Semantic Data Aggregator

Docker-based prototype that deploys the Semantic Data Aggregator (SDA).

IMPORTANT NOTE:

In 5G-CLARITY project this work is known as the Data Semantics Fabric (DSF).

The aggregator is composed of three main elements: the context broker, the context registry, and the data fabric. The first two elements are represented by the Scorpio Broker while the latter is a combination of agents that ingest/deliver data to/from the so-called data substrate represented by Kafka. These agents are dynamically configured by the Weaver which subscribes to the context broker for news definitions of data sources and data consumers.

The Weaver leverages Apache NiFi to distribute data among data sources and data consumers that are attached to the Semantic Data Aggregator. NiFi enables the definition of graph flows that implement data ingestion mechanisms such as retrieving Prometheus metrics by polling Prometheus REST API, or data delivery mechanisms such as fetching data from Kafka and sending it out to HTTP-based data consumers.

Kafka plays the role of the data substrate in the SDA, hence NiFi relies on Kafka as the distributed reliable storage system to read/write data in the defined graph flows. For the sake of simplicity, the weaver configures NiFi processors to connect to the same Kafka instance that Scorpio runs for its internal communication bus.

Semantic Data Aggregator
Table of Contents
Prototype
Scenarios
- All-in-one Scenario
- Data Source Specific Scenarios
SDA Orchestration
Stream Processing Aplications Management
Postman Collections
Acknowledgements
License

Prototype

Requirements

Docker (Tested with version 19.03.13)
Docker-compose (Tested with version 1.27.4)
Python 3.9
Poetry

Microservices

The SDA is composed of several microservices that are deployed as Docker containers. These microservices are briefly introduced in this section.

Weaver

The weaver container implements the orchestration of Apache NiFi flows and Apache Flink jobs by consuming context information defined in the Context Broker.

Application-Manager

The app-manager container offers a catalog of applications that can be used in the SDA. Within the scope of the SDA, these applications are NiFi templates and Flink applications, i.e., JARs. The app-manager implements a REST API that facilitates the on-boarding of applications in the SDA. This REST API takes as input the type of application, a name, a description, and the file of the application. The app-manager gathers all this information and makes sure that the application is properly uploaded in the target runner - NiFi or Flink - and that the context associated to the application is created in the Context Broker.

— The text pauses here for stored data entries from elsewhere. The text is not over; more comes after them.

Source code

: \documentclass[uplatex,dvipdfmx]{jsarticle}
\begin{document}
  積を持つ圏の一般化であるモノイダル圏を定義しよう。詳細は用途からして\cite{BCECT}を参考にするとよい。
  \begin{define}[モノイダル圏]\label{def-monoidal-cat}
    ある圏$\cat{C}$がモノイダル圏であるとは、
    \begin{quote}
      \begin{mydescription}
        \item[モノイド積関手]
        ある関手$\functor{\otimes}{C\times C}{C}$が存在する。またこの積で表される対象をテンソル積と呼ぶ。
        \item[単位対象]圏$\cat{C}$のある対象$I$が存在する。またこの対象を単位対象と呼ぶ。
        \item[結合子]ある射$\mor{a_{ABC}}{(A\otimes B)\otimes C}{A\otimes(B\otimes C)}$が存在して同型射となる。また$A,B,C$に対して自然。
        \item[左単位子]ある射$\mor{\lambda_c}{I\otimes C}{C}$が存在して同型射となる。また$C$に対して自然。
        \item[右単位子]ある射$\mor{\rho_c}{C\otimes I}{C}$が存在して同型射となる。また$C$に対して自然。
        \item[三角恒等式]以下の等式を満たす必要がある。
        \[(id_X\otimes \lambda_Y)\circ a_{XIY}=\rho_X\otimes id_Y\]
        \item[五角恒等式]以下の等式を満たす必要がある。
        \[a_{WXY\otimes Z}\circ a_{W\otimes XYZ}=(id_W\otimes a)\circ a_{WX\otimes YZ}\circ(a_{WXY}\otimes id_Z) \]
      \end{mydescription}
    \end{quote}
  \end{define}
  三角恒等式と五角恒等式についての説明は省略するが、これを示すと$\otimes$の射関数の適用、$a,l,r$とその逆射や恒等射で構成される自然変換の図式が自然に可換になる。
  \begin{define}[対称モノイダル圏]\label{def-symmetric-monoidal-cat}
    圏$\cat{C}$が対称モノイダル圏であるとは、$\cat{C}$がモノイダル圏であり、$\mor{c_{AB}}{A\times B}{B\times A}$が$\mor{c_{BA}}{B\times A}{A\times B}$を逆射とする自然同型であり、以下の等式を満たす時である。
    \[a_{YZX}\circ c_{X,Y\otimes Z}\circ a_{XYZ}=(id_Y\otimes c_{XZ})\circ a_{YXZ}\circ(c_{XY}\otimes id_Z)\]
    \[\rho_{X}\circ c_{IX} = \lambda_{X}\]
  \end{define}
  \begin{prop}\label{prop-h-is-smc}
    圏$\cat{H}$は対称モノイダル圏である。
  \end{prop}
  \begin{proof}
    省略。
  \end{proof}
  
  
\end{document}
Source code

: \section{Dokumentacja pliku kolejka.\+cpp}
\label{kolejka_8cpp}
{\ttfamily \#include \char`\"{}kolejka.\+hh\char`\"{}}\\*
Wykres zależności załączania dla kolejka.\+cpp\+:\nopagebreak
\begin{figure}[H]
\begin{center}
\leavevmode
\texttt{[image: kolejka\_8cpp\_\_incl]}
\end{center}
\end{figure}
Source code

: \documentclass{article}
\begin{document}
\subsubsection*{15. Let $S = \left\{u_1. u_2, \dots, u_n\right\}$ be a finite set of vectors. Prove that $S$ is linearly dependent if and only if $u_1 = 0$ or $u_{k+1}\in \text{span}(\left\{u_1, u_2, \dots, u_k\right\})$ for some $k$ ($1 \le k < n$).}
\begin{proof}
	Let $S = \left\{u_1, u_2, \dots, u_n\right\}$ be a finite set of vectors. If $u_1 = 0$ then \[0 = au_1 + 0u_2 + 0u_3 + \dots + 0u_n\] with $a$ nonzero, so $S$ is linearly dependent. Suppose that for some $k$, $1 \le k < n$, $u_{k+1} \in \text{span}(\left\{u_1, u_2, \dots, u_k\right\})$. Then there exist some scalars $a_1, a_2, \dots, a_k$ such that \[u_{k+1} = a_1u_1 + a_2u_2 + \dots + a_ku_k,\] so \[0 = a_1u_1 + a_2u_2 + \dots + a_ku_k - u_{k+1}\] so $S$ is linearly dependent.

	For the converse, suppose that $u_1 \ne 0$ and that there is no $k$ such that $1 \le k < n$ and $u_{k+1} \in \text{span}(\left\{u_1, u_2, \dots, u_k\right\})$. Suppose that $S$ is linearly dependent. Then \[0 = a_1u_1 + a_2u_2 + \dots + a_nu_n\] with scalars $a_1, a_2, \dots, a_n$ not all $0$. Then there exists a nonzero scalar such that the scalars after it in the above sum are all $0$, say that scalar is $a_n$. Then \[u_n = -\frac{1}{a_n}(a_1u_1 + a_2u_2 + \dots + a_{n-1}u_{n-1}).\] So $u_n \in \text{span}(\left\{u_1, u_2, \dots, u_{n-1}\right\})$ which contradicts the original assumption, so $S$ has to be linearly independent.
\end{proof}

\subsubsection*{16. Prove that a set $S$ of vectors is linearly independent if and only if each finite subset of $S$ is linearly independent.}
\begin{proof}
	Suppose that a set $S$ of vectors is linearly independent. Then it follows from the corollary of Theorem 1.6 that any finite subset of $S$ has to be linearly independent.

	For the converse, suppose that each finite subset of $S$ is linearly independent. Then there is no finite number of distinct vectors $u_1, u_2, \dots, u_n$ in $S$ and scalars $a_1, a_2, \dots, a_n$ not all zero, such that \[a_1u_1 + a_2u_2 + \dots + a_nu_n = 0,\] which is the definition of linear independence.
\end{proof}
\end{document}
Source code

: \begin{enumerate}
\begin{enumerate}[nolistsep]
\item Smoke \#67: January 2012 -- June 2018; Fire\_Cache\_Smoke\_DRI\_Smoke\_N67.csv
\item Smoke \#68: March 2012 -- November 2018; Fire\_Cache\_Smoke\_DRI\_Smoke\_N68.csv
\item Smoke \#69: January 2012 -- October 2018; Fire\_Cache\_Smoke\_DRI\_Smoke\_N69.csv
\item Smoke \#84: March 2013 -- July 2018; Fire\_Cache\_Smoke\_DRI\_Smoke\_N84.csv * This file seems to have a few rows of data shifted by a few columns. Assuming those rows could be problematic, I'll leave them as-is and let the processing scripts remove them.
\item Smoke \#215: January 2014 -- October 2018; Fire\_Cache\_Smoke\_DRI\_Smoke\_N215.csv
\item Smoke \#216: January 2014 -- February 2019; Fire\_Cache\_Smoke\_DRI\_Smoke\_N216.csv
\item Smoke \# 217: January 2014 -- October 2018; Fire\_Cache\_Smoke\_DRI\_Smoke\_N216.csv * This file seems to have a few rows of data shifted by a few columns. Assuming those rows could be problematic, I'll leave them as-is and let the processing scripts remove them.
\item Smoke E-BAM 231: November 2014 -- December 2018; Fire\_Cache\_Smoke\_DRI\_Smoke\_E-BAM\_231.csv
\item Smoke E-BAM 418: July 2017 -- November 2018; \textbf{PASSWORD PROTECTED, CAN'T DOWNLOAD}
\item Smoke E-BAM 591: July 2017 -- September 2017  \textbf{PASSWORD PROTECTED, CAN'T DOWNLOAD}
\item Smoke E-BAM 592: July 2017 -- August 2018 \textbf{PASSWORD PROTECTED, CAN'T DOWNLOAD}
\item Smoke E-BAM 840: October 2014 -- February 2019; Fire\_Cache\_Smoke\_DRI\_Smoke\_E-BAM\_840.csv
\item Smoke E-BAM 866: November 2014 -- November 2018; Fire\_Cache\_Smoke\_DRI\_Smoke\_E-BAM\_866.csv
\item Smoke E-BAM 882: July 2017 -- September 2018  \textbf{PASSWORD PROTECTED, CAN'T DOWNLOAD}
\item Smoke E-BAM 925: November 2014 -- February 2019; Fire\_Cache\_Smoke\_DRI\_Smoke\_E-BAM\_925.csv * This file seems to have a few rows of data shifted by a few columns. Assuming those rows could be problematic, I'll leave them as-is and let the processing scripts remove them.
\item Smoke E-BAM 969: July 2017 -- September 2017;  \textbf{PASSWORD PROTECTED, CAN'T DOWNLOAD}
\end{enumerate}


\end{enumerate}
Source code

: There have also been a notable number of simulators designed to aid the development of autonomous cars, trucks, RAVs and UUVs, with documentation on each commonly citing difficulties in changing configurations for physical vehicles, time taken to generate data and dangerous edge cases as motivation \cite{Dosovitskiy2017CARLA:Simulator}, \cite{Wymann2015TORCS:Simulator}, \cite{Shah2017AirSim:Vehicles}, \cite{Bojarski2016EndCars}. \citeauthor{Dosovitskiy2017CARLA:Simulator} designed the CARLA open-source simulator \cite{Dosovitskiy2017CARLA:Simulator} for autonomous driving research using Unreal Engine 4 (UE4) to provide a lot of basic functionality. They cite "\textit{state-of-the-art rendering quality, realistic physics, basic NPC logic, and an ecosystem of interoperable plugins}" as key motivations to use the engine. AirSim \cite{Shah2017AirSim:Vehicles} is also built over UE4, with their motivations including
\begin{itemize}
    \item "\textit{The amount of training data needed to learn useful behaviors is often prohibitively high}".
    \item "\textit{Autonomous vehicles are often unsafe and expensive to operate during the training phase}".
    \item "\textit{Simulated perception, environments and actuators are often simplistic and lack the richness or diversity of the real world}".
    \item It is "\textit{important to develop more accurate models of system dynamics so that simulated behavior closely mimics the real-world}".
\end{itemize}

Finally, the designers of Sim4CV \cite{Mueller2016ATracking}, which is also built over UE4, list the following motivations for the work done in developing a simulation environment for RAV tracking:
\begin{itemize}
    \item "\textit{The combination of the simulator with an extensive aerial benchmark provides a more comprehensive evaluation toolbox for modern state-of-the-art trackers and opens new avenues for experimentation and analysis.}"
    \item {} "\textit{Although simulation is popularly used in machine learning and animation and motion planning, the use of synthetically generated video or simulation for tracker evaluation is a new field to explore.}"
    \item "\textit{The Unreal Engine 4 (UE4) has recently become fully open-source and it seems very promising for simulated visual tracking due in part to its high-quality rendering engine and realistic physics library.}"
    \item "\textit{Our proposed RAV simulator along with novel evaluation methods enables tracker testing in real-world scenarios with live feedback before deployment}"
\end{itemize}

The full OpenAPI specification is available here.

Context-Catalog

The context-catalog container provides a static web server where JSON-LD vocabularies can be uploaded. Interactions with the NGSI-LD API can link to this webserver rather than appending the JSON-LD vocabulary in the request's body.

Source-Manager

The source-manager utility automates the discovery of Kafka topics available in a 5G-EVE monitoring platform. The source-manager provides a REST API through which users can specify the address of 5G-EVE's Kafka Broker and a string filter - usecase - to discover Kafka topics with maching names. Using this information the source-manager sends a request to the DCM service in 5G-EVE. Lastly, those discovered topics are created as new context information within the Context Broker.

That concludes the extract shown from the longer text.